In Matthew 23:4–36, Jesus slings some eyebrow-raising rebukes at the Pharisees: hypocrites, children of hell, blind guides, blind fools, blind men, greedy, self-indulgent, whitewashed tombs, wicked, snakes, brood of vipers. Far from sophomoric insults, these words reveal Christ’s love for his people. Like a parent telling off someone trying to harm a kid, intensity shows intimacy.
Love is also evident in the specificity of Jesus’s anger. With razor-sharp arguments, he prosecutes the Pharisees with precision, as Wilkins notes in his commentary on this passage: they lay legalistic burdens on people (v. 4), show their piety pretentiously (v. 5), exploit their position in ways that undermine God’s authority (vv. 6–12), play religious games (vv. 15–22), major on minors (vv. 23–34), value tradition over God (vv. 25–28), and stifle righteous voices with their own (vv. 29–32).
Jesus makes it clear: those who presume on his name, at the expense of his people, do so at their peril. Justice will come.

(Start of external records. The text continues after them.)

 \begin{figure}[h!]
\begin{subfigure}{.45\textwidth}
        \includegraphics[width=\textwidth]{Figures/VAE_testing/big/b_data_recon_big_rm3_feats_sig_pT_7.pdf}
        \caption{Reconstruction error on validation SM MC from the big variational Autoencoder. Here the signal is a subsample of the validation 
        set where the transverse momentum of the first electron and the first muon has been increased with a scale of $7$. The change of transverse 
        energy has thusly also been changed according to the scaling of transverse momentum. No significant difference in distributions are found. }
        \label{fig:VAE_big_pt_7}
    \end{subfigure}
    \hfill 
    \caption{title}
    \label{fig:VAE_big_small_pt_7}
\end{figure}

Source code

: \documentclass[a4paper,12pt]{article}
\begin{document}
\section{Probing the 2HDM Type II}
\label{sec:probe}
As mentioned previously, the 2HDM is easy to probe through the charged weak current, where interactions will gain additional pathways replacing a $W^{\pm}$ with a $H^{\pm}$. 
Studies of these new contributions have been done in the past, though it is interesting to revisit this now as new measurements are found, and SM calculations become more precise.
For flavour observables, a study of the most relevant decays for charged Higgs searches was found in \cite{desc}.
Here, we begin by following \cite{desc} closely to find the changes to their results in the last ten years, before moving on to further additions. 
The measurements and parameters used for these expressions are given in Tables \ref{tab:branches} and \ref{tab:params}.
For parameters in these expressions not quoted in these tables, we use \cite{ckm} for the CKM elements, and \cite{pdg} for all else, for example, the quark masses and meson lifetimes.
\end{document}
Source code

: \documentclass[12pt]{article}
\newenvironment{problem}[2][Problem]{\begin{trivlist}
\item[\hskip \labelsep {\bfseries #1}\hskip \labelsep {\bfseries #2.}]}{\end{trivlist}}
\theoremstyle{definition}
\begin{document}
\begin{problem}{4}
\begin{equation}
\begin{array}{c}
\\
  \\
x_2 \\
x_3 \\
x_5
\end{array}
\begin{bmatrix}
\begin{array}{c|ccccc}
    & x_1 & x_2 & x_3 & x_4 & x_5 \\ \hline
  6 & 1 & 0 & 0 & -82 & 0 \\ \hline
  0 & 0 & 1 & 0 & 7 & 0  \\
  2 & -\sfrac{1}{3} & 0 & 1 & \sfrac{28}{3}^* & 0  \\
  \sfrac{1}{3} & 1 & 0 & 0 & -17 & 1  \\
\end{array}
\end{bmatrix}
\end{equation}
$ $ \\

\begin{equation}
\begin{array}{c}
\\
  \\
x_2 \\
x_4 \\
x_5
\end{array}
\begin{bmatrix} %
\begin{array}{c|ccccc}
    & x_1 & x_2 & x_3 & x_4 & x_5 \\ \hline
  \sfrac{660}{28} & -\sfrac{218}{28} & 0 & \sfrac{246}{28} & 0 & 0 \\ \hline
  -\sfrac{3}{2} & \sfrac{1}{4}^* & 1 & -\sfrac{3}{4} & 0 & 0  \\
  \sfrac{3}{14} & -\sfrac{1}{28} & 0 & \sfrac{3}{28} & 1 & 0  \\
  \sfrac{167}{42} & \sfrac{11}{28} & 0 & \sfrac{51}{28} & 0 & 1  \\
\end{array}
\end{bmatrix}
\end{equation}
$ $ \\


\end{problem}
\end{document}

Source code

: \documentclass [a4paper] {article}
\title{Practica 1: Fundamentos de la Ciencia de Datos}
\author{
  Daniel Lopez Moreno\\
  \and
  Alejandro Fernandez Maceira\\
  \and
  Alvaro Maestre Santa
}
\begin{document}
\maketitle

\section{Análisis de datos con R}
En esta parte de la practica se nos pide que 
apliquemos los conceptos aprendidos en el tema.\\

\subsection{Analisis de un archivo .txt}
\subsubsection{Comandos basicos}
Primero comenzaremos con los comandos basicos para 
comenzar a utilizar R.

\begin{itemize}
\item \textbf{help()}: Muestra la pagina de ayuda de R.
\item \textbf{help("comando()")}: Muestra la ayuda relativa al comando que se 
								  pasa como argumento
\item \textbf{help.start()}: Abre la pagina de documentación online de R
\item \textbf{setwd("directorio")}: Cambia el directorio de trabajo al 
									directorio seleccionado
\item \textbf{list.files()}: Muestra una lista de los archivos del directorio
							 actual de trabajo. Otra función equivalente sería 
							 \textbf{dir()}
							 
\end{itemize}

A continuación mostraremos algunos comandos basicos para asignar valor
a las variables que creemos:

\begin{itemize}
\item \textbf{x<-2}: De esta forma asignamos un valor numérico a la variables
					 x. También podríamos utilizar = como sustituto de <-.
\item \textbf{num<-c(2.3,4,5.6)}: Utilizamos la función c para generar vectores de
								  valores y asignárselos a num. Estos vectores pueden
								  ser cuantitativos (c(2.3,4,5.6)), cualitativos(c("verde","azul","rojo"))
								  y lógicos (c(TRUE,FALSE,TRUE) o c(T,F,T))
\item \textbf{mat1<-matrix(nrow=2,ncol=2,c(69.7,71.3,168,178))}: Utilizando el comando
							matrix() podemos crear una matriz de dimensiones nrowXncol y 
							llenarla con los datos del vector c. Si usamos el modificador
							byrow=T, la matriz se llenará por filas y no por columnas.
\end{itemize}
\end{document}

3: God longs to heal hypocrites.
With righteous wrath pulsing through his veins, Jesus’s last words in Matthew 23 are striking:
Jerusalem, Jerusalem, you who kill the prophets and stone those sent to you, how often I have longed to gather your children together, as a hen gathers her chicks under her wings, and you were not willing. (v. 37)
This is remarkable—God rebukes hypocrites, but he also wants to heal them. When they reject his grace, as they often do, he laments. Do we? Are we willing to emulate Jesus’s anger and his compassion? All Christians undergo the same metamorphosis: enemies of God made friends of God by the grace of God (Rom. 5:10). God’s grace, if firmly rooted in us, longs to see it take root in others.
Hypocrite Hangups
Jesus’s approach to confronting hypocrites certainly conflicts with the spirit of our age. To follow his radical example requires avoiding two extremes.
The first extreme is arrogance—anger unhitched from humility. Again, we should be angry about hypocrisy; but as Christians, we know “righteous” indignation quickly degrades into unrighteous rage, fueled more by pride than justice. Godly anger involves restraint, trusting him for justice. Such restraint contradicts cancel culture. Like all emotions, we submit our anger to God, taking responsible action to defend victims and dethrone manipulators, but in a way that’s righteous, not reckless.
The second extreme is false humility, which refuses to call out hypocrisy because “we’re all hypocrites, after all.” Masquerading as nonjudgmental, this mindset ignores Jesus’s clear teaching that church discipline is necessary (Matt.18:15–19). Paul dubs himself the “worst of sinners” but also rebukes Peter for refusing to eat with Gentiles (Gal. 2:11–21). If Jesus’s anger in Matthew 23 teaches us anything, it’s that some situations require us to speak out against hypocrisy, loudly. If we refuse to rebuke when the occasion demands it (Luke 17:3), our silence is cowardice, not humility.
One of my favorite seminary professors challenged us to read Matthew 23 every year, and I’ve taken him up on the challenge. We’re all tempted to leverage leadership selfishly. May fear of the Lord keep us from foolishness.